__Problem statement__:
Copy out the whole listing exactly as given. Skip the pictures.

__Task material__:
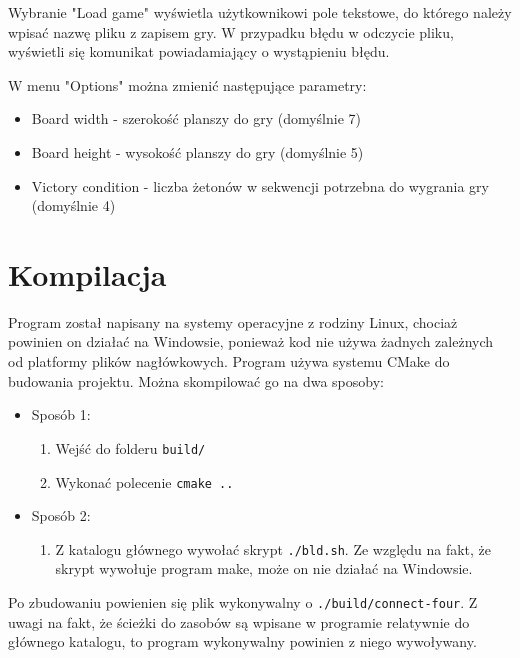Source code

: \documentclass{article}
\begin{document}
Wybranie "Load game" wyświetla użytkownikowi pole tekstowe, do którego należy wpisać nazwę pliku z zapisem gry. W przypadku błędu w odczycie pliku, wyświetli się komunikat powiadamiający o wystąpieniu błędu.

W menu "Options" można zmienić następujące parametry:
\begin{itemize}
    \item Board width - szerokość planszy do gry (domyślnie 7)
    \item Board height - wysokość planszy do gry (domyślnie 5)
    \item Victory condition - liczba żetonów w sekwencji potrzebna do wygrania gry (domyślnie 4)
\end{itemize}

\section{Kompilacja}

Program został napisany na systemy operacyjne z rodziny Linux, 
chociaż powinien on działać na Windowsie, ponieważ kod nie 
używa żadnych zależnych od platformy plików nagłówkowych. 
Program używa  systemu CMake do budowania projektu. 
Można skompilować go na dwa sposoby:
    \begin{itemize}
         
    \item Sposób 1:
        \begin{enumerate}
            \item Wejść do folderu \texttt{build/}
            \item Wykonać polecenie \texttt{cmake ..}
        \end{enumerate}

    \item Sposób 2:
        \begin{enumerate}
            \item Z katalogu głównego wywołać skrypt \texttt{./bld.sh}. Ze względu na fakt, że skrypt wywołuje program make, może on nie działać na Windowsie.
        \end{enumerate}

    \end{itemize}

Po zbudowaniu powienien się plik wykonywalny o \texttt{./build/connect-four}.
Z uwagi na fakt, że ścieżki do zasobów są wpisane w programie relatywnie 
do głównego katalogu, to program wykonywalny powinien z niego wywoływany.
\end{document}
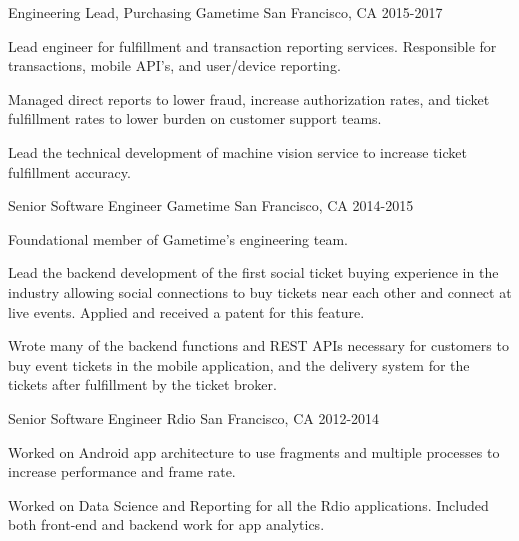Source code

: \begin{cventries}
  \cventry
    {Engineering Lead, Purchasing} %
    {Gametime} %
    {San Francisco, CA} %
    {2015-2017} %
    {
      \begin{cvitems} %
        \item {Lead engineer for fulfillment and transaction reporting services. Responsible for transactions, mobile API's, and user/device reporting.}
        \item {Managed direct reports to lower fraud, increase authorization rates, and ticket fulfillment rates to lower burden on customer support teams.}
        \item {Lead the technical development of machine vision service to increase ticket fulfillment accuracy.}
      \end{cvitems}
    }

  \cventry
    {Senior Software Engineer} %
    {Gametime} %
    {San Francisco, CA} %
    {2014-2015} %
    {
      \begin{cvitems} %
        \item {Foundational member of Gametime's engineering team.}
        \item {Lead the backend development of the first social ticket buying experience in the industry allowing social connections to buy tickets near each other and connect at live events. Applied and received a patent for this feature.}
        \item {Wrote many of the backend functions and REST APIs necessary for customers to buy event tickets in the mobile application, and the delivery system for the tickets after fulfillment by the ticket broker.}
      \end{cvitems}
    }

  \cventry
    {Senior Software Engineer} %
    {Rdio} %
    {San Francisco, CA} %
    {2012-2014} %
    {
      \begin{cvitems} %
        \item {Worked on Android app architecture to use fragments and multiple processes to increase performance and frame rate.}
        \item {Worked on Data Science and Reporting for all the Rdio applications. Included both front-end and backend work for app analytics.}
      \end{cvitems}
    }

\end{cventries}
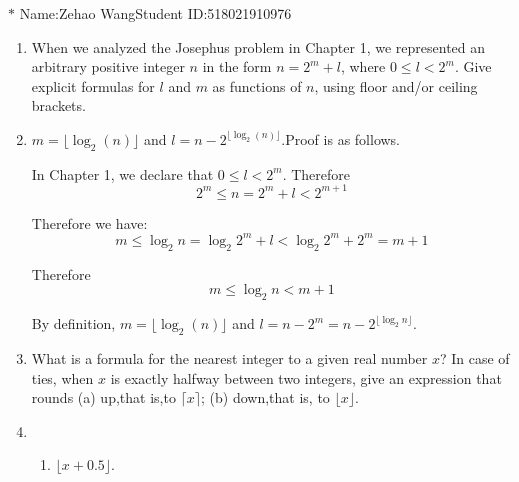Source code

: \documentclass[12pt,a4paper]{article}
\makeatletter
\newtheorem*{solution}{Solution}
\theoremstyle{definition}
\renewenvironment{solution}[1][Solution] {\par\pushQED{\qed}\normalfont\topsep6\p@\@plus6\p@\relax\trivlist\item[\hskip\labelsep\bfseries#1\@addpunct{.}]\ignorespaces}{\popQED\endtrivlist\@endpefalse} \makeatother
\makeatother
\begin{document}
\noindent

\noindent{}
\begin{center}
\footnotesize{\color{blue}$*$ Name:Zehao Wang\quad Student ID:518021910976}
\end{center}

\begin{enumerate}
    \item 
        When we analyzed the Josephus problem in Chapter 1, we represented an arbitrary positive integer $n$ in the form $n=2^m+l$, where $0\le l <2^m$. Give explicit formulas for $l$ and $m$ as functions of $n$, using floor and/or ceiling brackets.
        \begin{solution}
        	$m=\lfloor \log_2(n)\rfloor$ and $l=n-2^{\lfloor \log_2(n)\rfloor}$.Proof is as follows.
        	
        	In Chapter 1, we declare that $0\le l<2^m$. Therefore 
        	\begin{equation*}
        	2^m\le n= 2^m+l<2^{m+1}
        	\end{equation*}
        	
        	Therefore we have:
        	\begin{equation*}
        	    m \le \log_2{n} = \log_2{2^m+l} < \log_2{2^m+2^m} =m+1
        	\end{equation*}
        	
        	Therefore
        	\begin{equation*}
        	    m \le \log_2{n} < m+1
        	\end{equation*}
        	
        	By definition, $m=\lfloor \log_2(n)\rfloor$ and $l=n-2^m=n-2^{\lfloor \log_2{n}\rfloor}$.
        \end{solution}
    \item 
        What is a formula for the nearest integer to a given real number $x$? In case of ties, when $x$ is exactly halfway between two integers, give an expression that rounds (a) up,that is,to $\lceil x\rceil$; (b) down,that is, to $\lfloor x \rfloor$.
        \begin{solution}
        	\begin{enumerate}
        		\item 
        		    $\lfloor x+0.5 \rfloor$.
        		    

\end{enumerate}
\end{solution}
\end{enumerate}
\end{document}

__Result__:
Source code

: \documentclass{article}
\begin{document}
Wybranie "Load game" wyświetla użytkownikowi pole tekstowe, do którego należy wpisać nazwę pliku z zapisem gry. W przypadku błędu w odczycie pliku, wyświetli się komunikat powiadamiający o wystąpieniu błędu.

W menu "Options" można zmienić następujące parametry:
\begin{itemize}
    \item Board width - szerokość planszy do gry (domyślnie 7)
    \item Board height - wysokość planszy do gry (domyślnie 5)
    \item Victory condition - liczba żetonów w sekwencji potrzebna do wygrania gry (domyślnie 4)
\end{itemize}

\section{Kompilacja}

Program został napisany na systemy operacyjne z rodziny Linux, 
chociaż powinien on działać na Windowsie, ponieważ kod nie 
używa żadnych zależnych od platformy plików nagłówkowych. 
Program używa  systemu CMake do budowania projektu. 
Można skompilować go na dwa sposoby:
    \begin{itemize}
         
    \item Sposób 1:
        \begin{enumerate}
            \item Wejść do folderu \texttt{build/}
            \item Wykonać polecenie \texttt{cmake ..}
        \end{enumerate}

    \item Sposób 2:
        \begin{enumerate}
            \item Z katalogu głównego wywołać skrypt \texttt{./bld.sh}. Ze względu na fakt, że skrypt wywołuje program make, może on nie działać na Windowsie.
        \end{enumerate}

    \end{itemize}

Po zbudowaniu powienien się plik wykonywalny o \texttt{./build/connect-four}.
Z uwagi na fakt, że ścieżki do zasobów są wpisane w programie relatywnie 
do głównego katalogu, to program wykonywalny powinien z niego wywoływany.
\end{document}
Source code

: \begin{cventries}
  \cventry
    {Engineering Lead, Purchasing} %
    {Gametime} %
    {San Francisco, CA} %
    {2015-2017} %
    {
      \begin{cvitems} %
        \item {Lead engineer for fulfillment and transaction reporting services. Responsible for transactions, mobile API's, and user/device reporting.}
        \item {Managed direct reports to lower fraud, increase authorization rates, and ticket fulfillment rates to lower burden on customer support teams.}
        \item {Lead the technical development of machine vision service to increase ticket fulfillment accuracy.}
      \end{cvitems}
    }

  \cventry
    {Senior Software Engineer} %
    {Gametime} %
    {San Francisco, CA} %
    {2014-2015} %
    {
      \begin{cvitems} %
        \item {Foundational member of Gametime's engineering team.}
        \item {Lead the backend development of the first social ticket buying experience in the industry allowing social connections to buy tickets near each other and connect at live events. Applied and received a patent for this feature.}
        \item {Wrote many of the backend functions and REST APIs necessary for customers to buy event tickets in the mobile application, and the delivery system for the tickets after fulfillment by the ticket broker.}
      \end{cvitems}
    }

  \cventry
    {Senior Software Engineer} %
    {Rdio} %
    {San Francisco, CA} %
    {2012-2014} %
    {
      \begin{cvitems} %
        \item {Worked on Android app architecture to use fragments and multiple processes to increase performance and frame rate.}
        \item {Worked on Data Science and Reporting for all the Rdio applications. Included both front-end and backend work for app analytics.}
      \end{cvitems}
    }

\end{cventries}
Source code

: \documentclass[12pt,a4paper]{article}
\makeatletter
\newtheorem*{solution}{Solution}
\theoremstyle{definition}
\renewenvironment{solution}[1][Solution] {\par\pushQED{\qed}\normalfont\topsep6\p@\@plus6\p@\relax\trivlist\item[\hskip\labelsep\bfseries#1\@addpunct{.}]\ignorespaces}{\popQED\endtrivlist\@endpefalse} \makeatother
\makeatother
\begin{document}
\noindent

\noindent{}
\begin{center}
\footnotesize{\color{blue}$*$ Name:Zehao Wang\quad Student ID:518021910976}
\end{center}

\begin{enumerate}
    \item 
        When we analyzed the Josephus problem in Chapter 1, we represented an arbitrary positive integer $n$ in the form $n=2^m+l$, where $0\le l <2^m$. Give explicit formulas for $l$ and $m$ as functions of $n$, using floor and/or ceiling brackets.
        \begin{solution}
        	$m=\lfloor \log_2(n)\rfloor$ and $l=n-2^{\lfloor \log_2(n)\rfloor}$.Proof is as follows.
        	
        	In Chapter 1, we declare that $0\le l<2^m$. Therefore 
        	\begin{equation*}
        	2^m\le n= 2^m+l<2^{m+1}
        	\end{equation*}
        	
        	Therefore we have:
        	\begin{equation*}
        	    m \le \log_2{n} = \log_2{2^m+l} < \log_2{2^m+2^m} =m+1
        	\end{equation*}
        	
        	Therefore
        	\begin{equation*}
        	    m \le \log_2{n} < m+1
        	\end{equation*}
        	
        	By definition, $m=\lfloor \log_2(n)\rfloor$ and $l=n-2^m=n-2^{\lfloor \log_2{n}\rfloor}$.
        \end{solution}
    \item 
        What is a formula for the nearest integer to a given real number $x$? In case of ties, when $x$ is exactly halfway between two integers, give an expression that rounds (a) up,that is,to $\lceil x\rceil$; (b) down,that is, to $\lfloor x \rfloor$.
        \begin{solution}
        	\begin{enumerate}
        		\item 
        		    $\lfloor x+0.5 \rfloor$.
        		    

\end{enumerate}
\end{solution}
\end{enumerate}
\end{document}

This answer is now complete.